Data for review:
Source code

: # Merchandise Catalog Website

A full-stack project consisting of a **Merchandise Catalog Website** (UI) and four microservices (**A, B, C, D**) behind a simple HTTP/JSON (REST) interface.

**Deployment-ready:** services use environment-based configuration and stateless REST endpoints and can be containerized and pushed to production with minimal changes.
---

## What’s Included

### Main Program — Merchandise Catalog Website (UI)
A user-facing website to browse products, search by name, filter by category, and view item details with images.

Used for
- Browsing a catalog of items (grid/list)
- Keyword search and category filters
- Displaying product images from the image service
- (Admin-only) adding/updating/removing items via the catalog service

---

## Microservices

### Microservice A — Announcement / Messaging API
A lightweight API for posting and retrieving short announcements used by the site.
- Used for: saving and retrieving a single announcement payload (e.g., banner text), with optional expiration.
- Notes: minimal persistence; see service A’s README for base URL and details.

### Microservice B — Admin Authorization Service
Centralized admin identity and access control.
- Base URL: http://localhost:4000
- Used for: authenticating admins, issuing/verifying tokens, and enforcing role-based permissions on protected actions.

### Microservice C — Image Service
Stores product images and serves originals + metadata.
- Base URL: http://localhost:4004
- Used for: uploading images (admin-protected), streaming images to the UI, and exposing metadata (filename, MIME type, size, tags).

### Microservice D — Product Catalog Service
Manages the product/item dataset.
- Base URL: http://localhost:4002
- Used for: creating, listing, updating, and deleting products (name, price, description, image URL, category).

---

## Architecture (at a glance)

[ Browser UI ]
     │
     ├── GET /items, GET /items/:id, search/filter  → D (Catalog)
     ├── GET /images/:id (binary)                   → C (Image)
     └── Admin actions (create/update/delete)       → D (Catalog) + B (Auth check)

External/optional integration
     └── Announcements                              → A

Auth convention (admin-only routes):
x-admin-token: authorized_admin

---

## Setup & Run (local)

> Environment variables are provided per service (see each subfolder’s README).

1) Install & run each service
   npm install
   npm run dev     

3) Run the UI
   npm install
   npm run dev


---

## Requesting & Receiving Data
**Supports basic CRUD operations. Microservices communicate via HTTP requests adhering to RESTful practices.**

What this task involves: Copy, from the data above, every line where the word "Merchandise" appears.

Written answer:
: # Merchandise Catalog Website
A full-stack project consisting of a **Merchandise Catalog Website** (UI) and four microservices (**A, B, C, D**) behind a simple HTTP/JSON (REST) interface.
### Main Program — Merchandise Catalog Website (UI)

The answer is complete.